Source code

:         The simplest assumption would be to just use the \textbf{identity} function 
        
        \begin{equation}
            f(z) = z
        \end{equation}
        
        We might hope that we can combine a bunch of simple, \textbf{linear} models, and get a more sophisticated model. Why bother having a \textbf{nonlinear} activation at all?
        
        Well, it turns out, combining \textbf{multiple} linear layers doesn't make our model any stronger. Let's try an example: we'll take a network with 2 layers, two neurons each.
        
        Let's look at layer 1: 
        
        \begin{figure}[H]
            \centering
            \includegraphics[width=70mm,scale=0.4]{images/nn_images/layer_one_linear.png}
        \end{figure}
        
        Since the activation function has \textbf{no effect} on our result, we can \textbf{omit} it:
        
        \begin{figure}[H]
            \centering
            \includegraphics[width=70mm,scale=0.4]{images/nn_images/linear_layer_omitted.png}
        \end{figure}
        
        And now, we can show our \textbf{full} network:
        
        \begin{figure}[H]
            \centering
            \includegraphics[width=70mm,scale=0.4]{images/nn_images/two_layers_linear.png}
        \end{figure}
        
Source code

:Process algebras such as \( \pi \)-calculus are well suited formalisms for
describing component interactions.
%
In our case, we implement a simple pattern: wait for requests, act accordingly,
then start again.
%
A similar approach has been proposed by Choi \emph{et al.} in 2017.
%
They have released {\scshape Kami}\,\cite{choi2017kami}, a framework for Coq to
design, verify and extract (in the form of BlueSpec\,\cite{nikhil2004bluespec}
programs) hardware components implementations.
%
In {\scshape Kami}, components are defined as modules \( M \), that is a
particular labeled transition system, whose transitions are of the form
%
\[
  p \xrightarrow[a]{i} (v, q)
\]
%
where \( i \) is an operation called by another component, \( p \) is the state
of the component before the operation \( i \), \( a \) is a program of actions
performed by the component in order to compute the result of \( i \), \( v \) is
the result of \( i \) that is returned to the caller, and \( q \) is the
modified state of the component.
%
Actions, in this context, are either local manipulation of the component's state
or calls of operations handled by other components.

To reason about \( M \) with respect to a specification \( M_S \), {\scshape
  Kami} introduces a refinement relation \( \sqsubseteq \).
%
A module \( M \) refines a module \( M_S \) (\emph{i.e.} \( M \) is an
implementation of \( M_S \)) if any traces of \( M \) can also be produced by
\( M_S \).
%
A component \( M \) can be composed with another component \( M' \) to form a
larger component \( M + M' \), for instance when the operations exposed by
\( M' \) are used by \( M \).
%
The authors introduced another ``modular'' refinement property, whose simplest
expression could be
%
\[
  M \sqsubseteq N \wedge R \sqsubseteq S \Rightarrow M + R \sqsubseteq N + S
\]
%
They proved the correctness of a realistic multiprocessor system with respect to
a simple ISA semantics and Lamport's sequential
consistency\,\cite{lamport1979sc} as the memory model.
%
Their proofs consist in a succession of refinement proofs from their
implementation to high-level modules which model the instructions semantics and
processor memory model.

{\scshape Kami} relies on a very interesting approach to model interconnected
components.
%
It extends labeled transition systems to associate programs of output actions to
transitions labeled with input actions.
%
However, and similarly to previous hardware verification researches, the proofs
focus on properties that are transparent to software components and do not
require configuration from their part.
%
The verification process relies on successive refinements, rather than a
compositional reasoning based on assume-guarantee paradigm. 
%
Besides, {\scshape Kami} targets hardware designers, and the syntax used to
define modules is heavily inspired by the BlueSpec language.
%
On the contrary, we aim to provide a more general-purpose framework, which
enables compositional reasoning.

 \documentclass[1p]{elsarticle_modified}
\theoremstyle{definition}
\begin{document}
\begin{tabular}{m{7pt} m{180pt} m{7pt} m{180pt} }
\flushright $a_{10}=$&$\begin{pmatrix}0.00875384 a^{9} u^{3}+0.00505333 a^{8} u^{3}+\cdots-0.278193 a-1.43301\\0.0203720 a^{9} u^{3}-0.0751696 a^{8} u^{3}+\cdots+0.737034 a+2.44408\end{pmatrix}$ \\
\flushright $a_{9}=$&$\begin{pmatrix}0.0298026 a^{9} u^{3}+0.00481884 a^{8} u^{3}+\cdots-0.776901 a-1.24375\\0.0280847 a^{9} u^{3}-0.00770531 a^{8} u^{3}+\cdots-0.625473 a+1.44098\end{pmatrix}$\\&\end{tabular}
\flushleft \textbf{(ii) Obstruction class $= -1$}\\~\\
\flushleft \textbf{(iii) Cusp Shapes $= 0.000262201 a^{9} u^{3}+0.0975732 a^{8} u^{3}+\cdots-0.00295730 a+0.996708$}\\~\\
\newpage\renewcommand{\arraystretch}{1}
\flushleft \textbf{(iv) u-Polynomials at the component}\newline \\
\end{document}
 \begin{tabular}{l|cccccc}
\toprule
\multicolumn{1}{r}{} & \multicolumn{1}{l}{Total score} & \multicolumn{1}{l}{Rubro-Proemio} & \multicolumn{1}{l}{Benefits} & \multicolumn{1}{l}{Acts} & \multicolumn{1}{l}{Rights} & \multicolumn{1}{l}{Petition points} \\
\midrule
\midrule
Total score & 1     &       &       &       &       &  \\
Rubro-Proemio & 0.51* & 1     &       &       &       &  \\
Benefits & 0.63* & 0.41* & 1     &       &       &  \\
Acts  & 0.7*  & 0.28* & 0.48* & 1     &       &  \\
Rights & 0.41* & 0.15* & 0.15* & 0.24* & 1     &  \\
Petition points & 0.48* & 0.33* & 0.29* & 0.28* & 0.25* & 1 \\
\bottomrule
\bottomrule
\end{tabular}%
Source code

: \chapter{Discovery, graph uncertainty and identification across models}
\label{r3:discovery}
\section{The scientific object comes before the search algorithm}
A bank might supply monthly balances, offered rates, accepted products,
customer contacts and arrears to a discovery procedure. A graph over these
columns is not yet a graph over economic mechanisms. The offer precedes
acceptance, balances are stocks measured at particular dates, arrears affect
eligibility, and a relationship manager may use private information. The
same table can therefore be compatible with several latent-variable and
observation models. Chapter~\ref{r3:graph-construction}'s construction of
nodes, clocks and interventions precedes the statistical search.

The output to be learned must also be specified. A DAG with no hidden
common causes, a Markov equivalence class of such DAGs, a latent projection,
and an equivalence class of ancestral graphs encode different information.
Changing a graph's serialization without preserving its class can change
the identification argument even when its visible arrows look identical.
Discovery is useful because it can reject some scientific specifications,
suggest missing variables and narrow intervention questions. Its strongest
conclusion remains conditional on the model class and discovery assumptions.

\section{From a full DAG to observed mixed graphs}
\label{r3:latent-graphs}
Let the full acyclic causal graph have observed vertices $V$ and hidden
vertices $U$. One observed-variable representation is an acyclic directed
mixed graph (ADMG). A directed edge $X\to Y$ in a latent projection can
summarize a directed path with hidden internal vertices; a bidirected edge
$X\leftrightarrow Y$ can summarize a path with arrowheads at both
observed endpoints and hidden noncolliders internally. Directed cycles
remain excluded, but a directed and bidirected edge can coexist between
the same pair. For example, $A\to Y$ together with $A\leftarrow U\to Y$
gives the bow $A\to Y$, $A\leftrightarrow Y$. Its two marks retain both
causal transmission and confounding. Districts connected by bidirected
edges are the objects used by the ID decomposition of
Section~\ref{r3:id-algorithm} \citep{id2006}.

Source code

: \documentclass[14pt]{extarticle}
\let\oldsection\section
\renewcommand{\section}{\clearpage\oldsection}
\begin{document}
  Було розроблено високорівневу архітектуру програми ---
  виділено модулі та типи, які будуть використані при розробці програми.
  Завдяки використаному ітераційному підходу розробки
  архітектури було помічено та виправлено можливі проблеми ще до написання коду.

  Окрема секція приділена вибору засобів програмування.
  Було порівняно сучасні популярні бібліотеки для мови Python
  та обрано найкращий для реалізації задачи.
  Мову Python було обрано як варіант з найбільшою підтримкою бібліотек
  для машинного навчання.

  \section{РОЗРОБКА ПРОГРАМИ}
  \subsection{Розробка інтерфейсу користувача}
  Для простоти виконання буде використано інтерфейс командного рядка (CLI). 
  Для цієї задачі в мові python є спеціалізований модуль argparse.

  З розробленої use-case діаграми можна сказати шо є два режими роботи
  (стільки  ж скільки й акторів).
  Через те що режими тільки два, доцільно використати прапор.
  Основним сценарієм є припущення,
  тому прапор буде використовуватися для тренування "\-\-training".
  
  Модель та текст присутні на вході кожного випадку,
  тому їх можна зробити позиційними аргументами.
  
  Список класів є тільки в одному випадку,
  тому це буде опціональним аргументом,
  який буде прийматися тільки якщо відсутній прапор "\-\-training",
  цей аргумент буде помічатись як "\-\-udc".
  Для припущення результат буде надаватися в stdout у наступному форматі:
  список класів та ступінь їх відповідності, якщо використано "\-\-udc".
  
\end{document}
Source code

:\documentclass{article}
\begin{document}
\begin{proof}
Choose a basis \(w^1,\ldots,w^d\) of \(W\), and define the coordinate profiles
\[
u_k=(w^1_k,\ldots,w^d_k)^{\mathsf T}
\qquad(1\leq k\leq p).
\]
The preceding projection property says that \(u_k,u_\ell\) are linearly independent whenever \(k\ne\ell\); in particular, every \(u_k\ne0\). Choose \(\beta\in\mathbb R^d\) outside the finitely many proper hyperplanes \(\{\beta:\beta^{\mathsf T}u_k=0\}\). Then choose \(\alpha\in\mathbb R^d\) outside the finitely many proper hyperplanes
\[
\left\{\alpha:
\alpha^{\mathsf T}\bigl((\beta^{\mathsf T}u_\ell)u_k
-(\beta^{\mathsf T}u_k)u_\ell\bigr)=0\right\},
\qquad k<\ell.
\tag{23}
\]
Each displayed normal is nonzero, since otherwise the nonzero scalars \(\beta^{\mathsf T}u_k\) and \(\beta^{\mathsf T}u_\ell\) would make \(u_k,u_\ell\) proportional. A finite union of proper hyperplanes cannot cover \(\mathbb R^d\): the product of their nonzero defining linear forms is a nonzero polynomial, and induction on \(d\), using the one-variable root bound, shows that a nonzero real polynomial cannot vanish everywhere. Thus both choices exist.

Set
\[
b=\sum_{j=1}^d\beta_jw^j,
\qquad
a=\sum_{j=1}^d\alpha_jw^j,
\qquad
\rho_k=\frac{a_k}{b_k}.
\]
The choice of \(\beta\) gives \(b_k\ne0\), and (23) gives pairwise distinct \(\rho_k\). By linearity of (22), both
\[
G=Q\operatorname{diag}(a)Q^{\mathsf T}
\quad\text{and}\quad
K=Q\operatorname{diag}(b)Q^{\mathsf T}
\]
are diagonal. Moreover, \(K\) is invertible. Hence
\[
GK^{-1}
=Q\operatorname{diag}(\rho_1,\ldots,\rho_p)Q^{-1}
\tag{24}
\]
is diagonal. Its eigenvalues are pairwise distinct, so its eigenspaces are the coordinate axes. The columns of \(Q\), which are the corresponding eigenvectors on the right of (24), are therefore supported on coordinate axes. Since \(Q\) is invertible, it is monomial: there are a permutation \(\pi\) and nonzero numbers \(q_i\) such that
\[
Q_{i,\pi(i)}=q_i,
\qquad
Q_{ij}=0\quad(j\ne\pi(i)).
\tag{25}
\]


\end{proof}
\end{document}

> **TO DO**: Among the records above, repeat exactly the line with "Для цієї задачі", the line with "Основним сценарієм є", and every line in between, and only those.

> **TASK OUTPUT**:
  Для цієї задачі в мові python є спеціалізований модуль argparse.

  З розробленої use-case діаграми можна сказати шо є два режими роботи
  (стільки  ж скільки й акторів).
  Через те що режими тільки два, доцільно використати прапор.
  Основним сценарієм є припущення,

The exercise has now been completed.